Task prompt: Starting with the line that contains "lì a fare una" and stopping after the line that contains "rilasciato la versione", copy the entries below exactly. Include nothing else.

[Records from a data collection]
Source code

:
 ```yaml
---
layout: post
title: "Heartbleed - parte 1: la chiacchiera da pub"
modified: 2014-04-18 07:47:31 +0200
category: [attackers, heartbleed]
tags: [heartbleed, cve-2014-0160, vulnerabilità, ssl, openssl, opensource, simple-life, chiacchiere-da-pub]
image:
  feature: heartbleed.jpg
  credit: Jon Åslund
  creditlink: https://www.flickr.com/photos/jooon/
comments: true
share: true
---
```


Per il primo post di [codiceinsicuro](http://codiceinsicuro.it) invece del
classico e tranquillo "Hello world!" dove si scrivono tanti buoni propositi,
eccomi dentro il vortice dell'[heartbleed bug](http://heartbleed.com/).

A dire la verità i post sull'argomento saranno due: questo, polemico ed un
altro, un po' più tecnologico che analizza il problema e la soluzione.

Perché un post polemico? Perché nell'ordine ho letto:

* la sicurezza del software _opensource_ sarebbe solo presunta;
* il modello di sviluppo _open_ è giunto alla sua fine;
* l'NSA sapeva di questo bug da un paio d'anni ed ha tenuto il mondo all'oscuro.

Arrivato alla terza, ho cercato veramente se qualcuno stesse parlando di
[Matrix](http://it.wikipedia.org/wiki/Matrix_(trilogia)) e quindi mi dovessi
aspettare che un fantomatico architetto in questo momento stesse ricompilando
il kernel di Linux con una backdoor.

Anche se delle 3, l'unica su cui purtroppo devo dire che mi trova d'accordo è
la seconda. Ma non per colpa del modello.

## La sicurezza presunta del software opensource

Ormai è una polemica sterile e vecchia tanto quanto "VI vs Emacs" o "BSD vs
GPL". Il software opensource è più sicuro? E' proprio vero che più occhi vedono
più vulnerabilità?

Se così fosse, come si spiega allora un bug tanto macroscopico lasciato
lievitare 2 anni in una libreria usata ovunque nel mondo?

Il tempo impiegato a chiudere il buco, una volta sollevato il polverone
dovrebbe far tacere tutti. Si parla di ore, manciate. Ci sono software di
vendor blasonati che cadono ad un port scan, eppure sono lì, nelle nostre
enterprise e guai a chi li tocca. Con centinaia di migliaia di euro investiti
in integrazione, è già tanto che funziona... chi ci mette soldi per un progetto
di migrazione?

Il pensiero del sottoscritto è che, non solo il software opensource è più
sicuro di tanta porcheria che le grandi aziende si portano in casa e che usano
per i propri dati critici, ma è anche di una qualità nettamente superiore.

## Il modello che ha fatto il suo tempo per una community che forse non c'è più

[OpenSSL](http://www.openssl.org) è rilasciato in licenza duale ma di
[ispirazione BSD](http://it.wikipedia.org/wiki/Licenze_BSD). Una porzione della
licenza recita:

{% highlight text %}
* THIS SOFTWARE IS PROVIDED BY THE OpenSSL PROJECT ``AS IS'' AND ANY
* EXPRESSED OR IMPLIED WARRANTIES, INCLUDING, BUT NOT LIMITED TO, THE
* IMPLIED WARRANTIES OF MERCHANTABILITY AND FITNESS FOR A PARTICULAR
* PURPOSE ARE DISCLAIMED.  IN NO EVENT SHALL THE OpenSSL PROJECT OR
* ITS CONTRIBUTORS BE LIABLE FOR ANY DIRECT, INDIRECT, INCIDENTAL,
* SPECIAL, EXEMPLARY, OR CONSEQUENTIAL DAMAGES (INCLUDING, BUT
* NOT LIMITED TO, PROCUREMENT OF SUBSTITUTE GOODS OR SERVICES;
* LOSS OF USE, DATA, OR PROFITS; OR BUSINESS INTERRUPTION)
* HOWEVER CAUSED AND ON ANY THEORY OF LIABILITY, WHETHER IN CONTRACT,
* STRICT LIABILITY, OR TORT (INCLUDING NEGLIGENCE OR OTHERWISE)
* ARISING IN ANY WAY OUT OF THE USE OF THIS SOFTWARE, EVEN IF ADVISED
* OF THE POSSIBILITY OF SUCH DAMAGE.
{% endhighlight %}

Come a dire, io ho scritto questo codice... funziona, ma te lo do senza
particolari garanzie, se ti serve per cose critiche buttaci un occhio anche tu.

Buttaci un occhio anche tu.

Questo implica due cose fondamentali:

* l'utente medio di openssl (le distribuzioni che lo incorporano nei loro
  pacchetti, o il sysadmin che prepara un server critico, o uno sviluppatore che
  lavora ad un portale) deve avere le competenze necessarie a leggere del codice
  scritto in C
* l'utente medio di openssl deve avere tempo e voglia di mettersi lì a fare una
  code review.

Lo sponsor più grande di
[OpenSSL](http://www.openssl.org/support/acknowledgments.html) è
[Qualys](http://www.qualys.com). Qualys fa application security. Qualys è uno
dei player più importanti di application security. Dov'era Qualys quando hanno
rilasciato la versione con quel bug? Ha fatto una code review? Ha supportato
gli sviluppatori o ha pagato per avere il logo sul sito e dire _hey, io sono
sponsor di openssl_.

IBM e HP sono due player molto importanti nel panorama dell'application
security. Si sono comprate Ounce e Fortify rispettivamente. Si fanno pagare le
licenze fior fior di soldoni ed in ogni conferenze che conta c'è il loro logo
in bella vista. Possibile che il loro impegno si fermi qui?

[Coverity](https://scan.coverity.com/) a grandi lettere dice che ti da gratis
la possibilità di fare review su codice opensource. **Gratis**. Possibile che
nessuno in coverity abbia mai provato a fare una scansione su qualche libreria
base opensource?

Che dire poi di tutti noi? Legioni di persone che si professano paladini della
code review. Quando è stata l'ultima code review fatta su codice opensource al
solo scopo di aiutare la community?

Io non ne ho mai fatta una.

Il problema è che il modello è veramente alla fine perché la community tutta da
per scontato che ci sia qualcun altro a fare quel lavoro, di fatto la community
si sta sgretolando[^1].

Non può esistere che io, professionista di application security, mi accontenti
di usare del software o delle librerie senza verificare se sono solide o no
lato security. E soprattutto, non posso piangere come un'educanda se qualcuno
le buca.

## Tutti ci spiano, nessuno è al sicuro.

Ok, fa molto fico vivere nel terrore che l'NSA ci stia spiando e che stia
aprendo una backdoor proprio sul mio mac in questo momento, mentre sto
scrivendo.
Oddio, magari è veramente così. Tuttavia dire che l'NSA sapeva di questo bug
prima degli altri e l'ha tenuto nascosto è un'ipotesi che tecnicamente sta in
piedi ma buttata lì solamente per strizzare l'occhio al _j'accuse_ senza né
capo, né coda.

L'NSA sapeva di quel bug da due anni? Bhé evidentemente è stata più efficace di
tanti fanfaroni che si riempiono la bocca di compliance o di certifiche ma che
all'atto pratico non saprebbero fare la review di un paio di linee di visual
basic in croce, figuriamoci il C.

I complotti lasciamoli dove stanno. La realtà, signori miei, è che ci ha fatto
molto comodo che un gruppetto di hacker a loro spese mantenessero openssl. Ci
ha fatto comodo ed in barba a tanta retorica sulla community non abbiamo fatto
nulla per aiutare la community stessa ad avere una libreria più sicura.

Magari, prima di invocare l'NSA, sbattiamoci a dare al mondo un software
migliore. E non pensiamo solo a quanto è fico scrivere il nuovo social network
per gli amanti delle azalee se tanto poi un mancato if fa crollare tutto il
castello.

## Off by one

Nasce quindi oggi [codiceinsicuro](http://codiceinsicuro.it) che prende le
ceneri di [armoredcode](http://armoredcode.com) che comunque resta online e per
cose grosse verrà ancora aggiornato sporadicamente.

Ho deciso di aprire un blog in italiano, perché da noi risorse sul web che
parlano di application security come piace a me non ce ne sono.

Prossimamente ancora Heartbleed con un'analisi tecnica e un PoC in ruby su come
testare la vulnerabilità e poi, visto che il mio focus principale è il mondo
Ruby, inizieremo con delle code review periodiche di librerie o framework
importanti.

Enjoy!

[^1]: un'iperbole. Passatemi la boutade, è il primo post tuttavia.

Answer to the exercise:
* l'utente medio di openssl deve avere tempo e voglia di mettersi lì a fare una
  code review.

Lo sponsor più grande di
[OpenSSL](http://www.openssl.org/support/acknowledgments.html) è
[Qualys](http://www.qualys.com). Qualys fa application security. Qualys è uno
dei player più importanti di application security. Dov'era Qualys quando hanno
rilasciato la versione con quel bug? Ha fatto una code review? Ha supportato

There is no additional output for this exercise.